The most popular type of identifier in Perl is scalar, prefixed with $

That means that all variables in Perl need to have prefixes (aka sigils). There is no way to change the type of prefix required for, say, scalars like it is possible in Fortran or PL/1.

Examples:

$i=5;                          #  i is an identifier. $i means a scalar variable
@digits =(0,1,2,3 );           # @digits is an array that is initialized with 4 values.
@digits =(0..3)                # same as above. Range 0..3 will generate all values automatically
print $ip{'www.yahoo.com'};    # will print 204.71.200.68
$ip{'my.com'}='204.71.200.75'; # set new value for key www.yahoo.com

Keywords

Perl conventions of naming variable using sigils lessen the probability of a conflict between keywords and identifiers, but not eliminate them completely. One should avoid using typical keywords like if, then, etc as variable names even when they will be prefixed with $ or other special character.

2.2.2 Perl Syntax

A Perl script consists of a sequence of declarations and statements. The only things that need to be declared in Perl are report formats and subroutines. Like in most scripting languages variables are usually declared implicitly -- the first appearance add the variable name to the dictionary. By default variables have global scope -- all script.

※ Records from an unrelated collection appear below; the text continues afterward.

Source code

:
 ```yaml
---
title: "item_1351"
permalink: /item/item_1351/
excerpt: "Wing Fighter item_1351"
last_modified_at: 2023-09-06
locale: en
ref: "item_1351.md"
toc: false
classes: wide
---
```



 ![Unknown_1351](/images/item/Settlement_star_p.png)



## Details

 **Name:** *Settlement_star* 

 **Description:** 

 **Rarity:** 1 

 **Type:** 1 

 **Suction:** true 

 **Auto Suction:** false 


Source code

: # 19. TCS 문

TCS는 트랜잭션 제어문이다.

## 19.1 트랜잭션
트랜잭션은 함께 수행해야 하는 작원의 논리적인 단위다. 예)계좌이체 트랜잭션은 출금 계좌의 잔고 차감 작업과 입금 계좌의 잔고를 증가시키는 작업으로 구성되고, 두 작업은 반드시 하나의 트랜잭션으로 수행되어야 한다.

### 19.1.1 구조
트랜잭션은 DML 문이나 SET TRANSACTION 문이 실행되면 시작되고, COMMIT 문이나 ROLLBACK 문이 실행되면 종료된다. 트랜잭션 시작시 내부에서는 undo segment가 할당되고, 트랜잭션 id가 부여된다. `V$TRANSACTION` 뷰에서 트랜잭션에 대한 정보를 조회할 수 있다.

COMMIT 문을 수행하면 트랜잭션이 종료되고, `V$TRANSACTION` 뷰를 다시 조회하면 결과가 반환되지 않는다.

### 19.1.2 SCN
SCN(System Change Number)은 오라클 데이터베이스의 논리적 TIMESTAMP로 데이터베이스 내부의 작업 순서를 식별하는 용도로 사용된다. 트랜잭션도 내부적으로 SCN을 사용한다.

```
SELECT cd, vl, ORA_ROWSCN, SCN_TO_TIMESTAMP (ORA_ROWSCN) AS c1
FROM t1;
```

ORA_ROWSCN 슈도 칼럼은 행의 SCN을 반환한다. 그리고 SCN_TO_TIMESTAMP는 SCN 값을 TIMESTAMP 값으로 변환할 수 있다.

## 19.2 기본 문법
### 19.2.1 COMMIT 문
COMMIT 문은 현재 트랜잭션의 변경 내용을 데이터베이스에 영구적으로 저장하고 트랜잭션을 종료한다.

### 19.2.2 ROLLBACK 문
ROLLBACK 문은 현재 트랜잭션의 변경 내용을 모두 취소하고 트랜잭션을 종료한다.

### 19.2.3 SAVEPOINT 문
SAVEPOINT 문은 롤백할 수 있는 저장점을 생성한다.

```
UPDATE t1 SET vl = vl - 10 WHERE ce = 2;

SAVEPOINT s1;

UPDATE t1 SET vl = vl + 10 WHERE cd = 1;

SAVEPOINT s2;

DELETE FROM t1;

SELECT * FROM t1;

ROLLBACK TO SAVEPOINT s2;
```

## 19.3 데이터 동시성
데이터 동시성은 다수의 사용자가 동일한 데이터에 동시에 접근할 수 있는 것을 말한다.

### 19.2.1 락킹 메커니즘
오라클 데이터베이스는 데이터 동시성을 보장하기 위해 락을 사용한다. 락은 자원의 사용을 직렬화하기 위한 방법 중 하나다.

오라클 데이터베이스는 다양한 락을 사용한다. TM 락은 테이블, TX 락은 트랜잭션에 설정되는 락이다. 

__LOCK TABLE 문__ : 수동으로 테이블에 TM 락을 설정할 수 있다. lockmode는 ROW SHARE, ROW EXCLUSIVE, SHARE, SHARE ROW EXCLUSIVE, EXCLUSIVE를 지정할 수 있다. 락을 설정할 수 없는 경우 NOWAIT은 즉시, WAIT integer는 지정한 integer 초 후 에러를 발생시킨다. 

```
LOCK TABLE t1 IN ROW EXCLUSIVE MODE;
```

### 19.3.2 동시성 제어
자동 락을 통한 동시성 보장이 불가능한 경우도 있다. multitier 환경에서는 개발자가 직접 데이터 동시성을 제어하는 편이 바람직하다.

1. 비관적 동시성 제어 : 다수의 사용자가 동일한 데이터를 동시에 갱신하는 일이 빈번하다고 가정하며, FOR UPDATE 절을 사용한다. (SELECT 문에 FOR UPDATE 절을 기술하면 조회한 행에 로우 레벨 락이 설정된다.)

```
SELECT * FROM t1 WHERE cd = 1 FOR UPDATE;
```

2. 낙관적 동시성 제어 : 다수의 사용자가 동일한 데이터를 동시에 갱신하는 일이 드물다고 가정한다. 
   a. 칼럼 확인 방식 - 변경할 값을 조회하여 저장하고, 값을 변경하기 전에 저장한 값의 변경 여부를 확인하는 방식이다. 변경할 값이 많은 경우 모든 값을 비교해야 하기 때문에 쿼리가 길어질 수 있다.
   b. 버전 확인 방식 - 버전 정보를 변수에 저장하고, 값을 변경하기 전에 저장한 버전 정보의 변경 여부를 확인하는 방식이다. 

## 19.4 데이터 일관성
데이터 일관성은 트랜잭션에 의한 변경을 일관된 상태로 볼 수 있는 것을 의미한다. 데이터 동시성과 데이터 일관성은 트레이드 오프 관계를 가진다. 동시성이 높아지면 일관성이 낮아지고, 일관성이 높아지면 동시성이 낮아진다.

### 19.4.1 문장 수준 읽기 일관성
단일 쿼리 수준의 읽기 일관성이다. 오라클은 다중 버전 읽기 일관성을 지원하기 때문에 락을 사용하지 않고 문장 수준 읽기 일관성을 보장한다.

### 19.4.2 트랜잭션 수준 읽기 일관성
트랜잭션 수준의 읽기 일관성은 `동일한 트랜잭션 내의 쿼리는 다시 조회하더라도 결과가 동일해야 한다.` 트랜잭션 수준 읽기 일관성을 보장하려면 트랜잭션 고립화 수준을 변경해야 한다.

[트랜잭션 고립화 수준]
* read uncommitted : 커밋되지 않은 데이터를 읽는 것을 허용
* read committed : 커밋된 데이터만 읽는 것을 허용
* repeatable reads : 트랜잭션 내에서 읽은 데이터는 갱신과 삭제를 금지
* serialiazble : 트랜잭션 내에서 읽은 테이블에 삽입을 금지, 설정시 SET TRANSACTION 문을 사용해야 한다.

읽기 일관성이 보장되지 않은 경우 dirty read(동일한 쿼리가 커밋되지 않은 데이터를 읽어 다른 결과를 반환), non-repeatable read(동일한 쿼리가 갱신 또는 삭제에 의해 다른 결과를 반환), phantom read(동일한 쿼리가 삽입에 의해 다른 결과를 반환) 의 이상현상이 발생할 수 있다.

All statements should end with a semicolon. Like in C statements can be grouped with { }. There is a Perl beautifier. Use it.

So called my variables are different and is more like what you expect from a high-level language. A declaration can be put anywhere a statement can, but has no effect on the execution of the primary sequence of statements--declarations all take effect at compile time. Typically all the declarations are put at the beginning or the end of the script. However, if you're using lexically-scoped private variables created with my(), you'll have to make sure your format or subroutine definition is within the same block scope as the my if you expect to be able to access those private variables.

Statements

Like in C and PL/1 statements in Perl must be terminated with a semicolons.

Statements in Perl must be terminated with a semicolons. Checking this fact before compiling new Perl script or after changing something in the old one can save a lot of time...

The unique feature of Perl statements is that any statement may optionally be followed by a conditional modifier. There are 4 possible modifiers:

Semantic of this suffixes are similar to semantic regular conditional statements (see the below on conditional statements). So

$a=0 if ($a<0);

is equal to

if ($a<0) { $a=0;}  # see discussion of conditionals in Ch.5

A sequence of statements delimited by curly brackets is called compound statement or block.

Assignment statement

Like in Unix scripting languages when assigning values to a variable -- double quote literals are a special kind of expressions in which a substitution of variables is performed. For some reason this macrosubstitution is called interpolation in Perl.

Typical examples:

$a = 'This is a string'; # a scalar assigned 'This is a string'
$b = 11.00;              # simple scalar assigned 0
                         # (non significant zeros will be dropped during conversion to double
	                 # float, so it is like $b = 11;)
$c = '21.0';             # a string that is a well formed number
$d = "item cost is $c";  # interpolation will be performed, substituting $c for 21.0
$e = 'this is $a';       # no interpolation in single quoted literals
$f = '';                 # just empty string.

Neither single and double quoted literals can span for more than one line. In this case concatenation operator("." -- dot) should be used.

Perl operators

Perl has more or less typical for high level languages set of operators. Programmers who know C should have the less amount of difficulties. But there are a couple of idiosyncrasies.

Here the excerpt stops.